I am done with breast feeding. I'm not particularly sad or excited about it, I'm just done. As I've said before, I was breast feeding Luke with no set stopping point in mind. I just knew I would nurse him until he let me know he wanted to stop.
He wants to stop.
The main reason we're stopping is because his body seems to need more food to sustain him; milk alone just doesn't seem to cut it. If he gets milk (or formula) only, he is hungry again within an hour. If he gets some oatmeal or veggies before his bottle he is happy as a clam all afternoon.
The second reason we're stopping is because it's getting increasingly frustrating to nurse him, and sometimes I feel like I'm nursing a 6-armed monkey. For one thing, he's so big he hardly fits in my lap anymore. Also, the more mobile and independent he gets, the less he wants to lay in my lap and drowsily nurse. Even when he gets a bottle, he doesn't curl up in a little ball of snuggles. No, he lays on his back - holding the bottle himself, by the way - squirming, kicking and looking around the room. The only time I can still nurse him (somewhat) effectively is first thing in the morning when he's not quite awake yet. At night is a whole different story. With the cats, TV and ceiling fan all doing very interesting things, there is no way he wants to turn his back on the action and get some face time with my boobs.
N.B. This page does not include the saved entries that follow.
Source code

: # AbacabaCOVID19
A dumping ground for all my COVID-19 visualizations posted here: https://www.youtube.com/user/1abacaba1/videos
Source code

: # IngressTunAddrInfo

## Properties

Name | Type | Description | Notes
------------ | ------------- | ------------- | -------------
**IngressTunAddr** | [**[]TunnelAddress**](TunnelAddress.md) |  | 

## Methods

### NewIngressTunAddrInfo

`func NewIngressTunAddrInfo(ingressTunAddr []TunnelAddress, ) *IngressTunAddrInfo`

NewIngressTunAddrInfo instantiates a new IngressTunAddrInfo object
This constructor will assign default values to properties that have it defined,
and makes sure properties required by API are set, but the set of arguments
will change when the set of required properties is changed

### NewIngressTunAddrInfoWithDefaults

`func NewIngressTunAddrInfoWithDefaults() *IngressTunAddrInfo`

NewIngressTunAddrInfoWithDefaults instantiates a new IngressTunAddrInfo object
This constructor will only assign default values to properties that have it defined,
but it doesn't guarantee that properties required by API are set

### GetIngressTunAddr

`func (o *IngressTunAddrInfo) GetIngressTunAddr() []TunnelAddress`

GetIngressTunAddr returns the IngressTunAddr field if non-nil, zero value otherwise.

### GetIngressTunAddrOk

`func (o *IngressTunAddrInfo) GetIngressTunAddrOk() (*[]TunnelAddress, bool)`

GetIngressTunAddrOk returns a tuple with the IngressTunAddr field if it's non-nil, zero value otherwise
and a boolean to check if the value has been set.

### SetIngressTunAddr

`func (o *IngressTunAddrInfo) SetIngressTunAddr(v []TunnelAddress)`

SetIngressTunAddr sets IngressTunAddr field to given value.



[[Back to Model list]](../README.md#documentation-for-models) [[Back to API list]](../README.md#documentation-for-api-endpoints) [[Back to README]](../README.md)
The last, but still VERY IMPORTANT reason we're stopping is because IT HURTS. He has two teeth now (and I'm sure there's more where they came from) and he occasionally bites me with them. Not my favorite time of day. Even worse, he'll do this horrible, painful thing whenever he gets distracted: he will whip his head around, while he's still latched on, which causes a not-so-pleasant slurping effect. OUCH.
As bad as some of that sounds, I'm actually happy about it. The last thing I wanted was a baby that never wanted to stop nursing. I didn't want to have to pry him off with a crowbar, or explain to him "mommy loves you, but she wants her boobs back now."
So, a chapter of his childhood has come to a close, but another door will open in its place... probably the one to Victoria's Secret. Can I tell you how sick I am of my nursing bras?